- **Supplied information**:
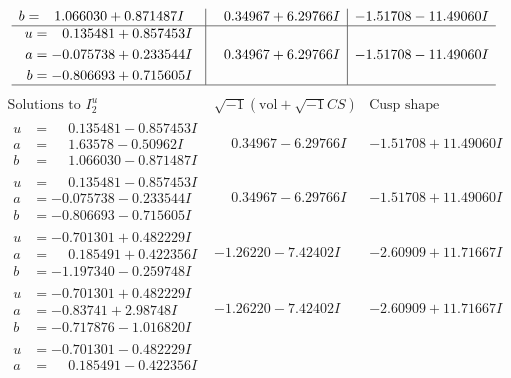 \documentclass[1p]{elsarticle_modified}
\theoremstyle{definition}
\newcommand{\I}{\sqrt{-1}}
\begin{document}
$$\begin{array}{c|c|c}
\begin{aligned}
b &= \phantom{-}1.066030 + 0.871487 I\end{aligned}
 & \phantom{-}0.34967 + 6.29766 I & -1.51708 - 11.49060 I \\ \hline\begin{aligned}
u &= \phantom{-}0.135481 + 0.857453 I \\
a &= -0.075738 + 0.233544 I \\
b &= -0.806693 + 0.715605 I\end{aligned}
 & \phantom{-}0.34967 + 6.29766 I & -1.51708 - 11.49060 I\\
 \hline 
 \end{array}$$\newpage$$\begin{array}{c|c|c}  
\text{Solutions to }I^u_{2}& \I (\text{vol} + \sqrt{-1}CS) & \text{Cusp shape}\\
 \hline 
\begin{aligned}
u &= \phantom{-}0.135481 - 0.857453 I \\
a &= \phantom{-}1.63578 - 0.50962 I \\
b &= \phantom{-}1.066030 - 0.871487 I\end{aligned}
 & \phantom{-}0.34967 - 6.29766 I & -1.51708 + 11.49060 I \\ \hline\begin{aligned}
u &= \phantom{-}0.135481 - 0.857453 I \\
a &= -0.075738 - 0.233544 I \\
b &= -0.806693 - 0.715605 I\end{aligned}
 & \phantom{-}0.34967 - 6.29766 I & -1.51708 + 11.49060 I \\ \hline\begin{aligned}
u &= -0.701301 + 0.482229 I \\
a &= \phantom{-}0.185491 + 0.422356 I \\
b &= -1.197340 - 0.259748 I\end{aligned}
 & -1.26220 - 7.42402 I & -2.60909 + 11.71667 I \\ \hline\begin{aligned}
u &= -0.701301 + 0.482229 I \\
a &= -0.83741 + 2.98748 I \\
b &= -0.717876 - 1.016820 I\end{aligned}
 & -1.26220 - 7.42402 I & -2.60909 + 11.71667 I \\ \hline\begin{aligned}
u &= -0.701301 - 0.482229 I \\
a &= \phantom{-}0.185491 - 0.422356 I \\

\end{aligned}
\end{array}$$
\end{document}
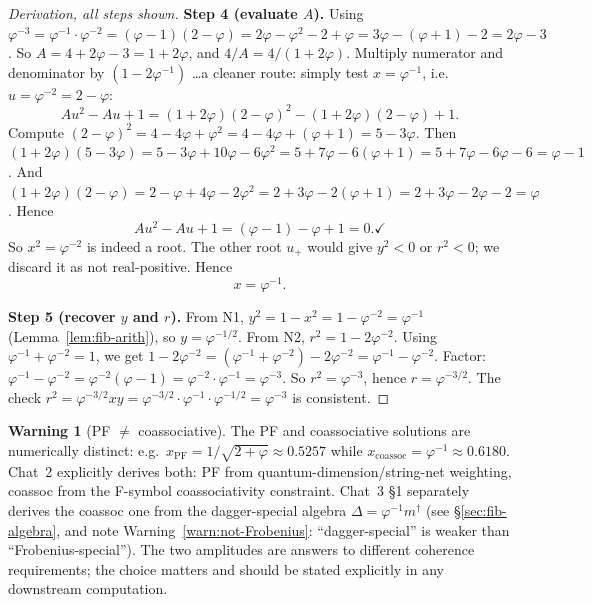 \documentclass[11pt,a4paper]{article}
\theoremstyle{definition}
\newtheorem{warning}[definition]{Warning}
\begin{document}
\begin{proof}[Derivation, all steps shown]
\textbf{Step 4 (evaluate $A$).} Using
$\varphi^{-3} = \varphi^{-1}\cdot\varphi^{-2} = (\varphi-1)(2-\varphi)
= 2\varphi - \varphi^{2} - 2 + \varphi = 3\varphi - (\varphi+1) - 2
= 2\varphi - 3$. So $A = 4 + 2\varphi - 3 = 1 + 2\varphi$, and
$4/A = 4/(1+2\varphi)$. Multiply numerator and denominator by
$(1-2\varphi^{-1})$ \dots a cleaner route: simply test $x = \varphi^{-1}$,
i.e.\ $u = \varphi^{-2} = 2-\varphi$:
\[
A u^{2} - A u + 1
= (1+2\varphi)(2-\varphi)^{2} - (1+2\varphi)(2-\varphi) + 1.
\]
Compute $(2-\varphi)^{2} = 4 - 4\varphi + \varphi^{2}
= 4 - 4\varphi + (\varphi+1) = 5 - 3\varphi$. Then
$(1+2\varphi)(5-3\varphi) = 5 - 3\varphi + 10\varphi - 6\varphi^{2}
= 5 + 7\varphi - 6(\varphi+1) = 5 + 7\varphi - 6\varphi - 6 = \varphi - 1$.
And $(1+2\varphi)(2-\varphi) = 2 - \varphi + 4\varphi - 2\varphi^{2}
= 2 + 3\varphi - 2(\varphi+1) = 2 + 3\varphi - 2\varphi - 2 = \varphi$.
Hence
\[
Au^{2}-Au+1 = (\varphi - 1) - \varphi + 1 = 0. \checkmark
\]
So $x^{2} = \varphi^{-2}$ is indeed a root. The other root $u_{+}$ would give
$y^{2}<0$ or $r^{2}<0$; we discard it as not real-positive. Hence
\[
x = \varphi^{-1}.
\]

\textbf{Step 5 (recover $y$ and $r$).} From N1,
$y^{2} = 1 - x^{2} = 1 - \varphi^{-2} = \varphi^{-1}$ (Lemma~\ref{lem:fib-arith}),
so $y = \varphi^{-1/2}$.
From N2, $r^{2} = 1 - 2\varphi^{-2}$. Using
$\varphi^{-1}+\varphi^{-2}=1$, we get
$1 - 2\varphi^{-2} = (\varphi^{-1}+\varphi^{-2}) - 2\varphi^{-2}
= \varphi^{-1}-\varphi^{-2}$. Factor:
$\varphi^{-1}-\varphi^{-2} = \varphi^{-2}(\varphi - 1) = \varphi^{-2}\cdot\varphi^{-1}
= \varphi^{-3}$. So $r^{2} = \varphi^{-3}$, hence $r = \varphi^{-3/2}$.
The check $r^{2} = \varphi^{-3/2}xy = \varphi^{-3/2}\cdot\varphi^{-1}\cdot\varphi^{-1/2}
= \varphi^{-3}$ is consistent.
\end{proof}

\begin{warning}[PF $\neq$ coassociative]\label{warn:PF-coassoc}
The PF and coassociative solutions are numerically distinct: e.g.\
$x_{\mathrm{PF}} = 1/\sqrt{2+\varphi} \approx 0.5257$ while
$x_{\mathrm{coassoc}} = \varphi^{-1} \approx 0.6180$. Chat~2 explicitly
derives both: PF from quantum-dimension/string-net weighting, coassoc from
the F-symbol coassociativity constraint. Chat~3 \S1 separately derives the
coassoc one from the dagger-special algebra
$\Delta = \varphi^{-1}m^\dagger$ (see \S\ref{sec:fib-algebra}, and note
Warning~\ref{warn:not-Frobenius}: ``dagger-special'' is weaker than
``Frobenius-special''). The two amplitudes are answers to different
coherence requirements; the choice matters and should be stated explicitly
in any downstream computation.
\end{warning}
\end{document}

- **Your goal**: Each line above that carries the string "Frobenius" has to be returned.

- **Solution**:
Warning~\ref{warn:not-Frobenius}: ``dagger-special'' is weaker than
``Frobenius-special''). The two amplitudes are answers to different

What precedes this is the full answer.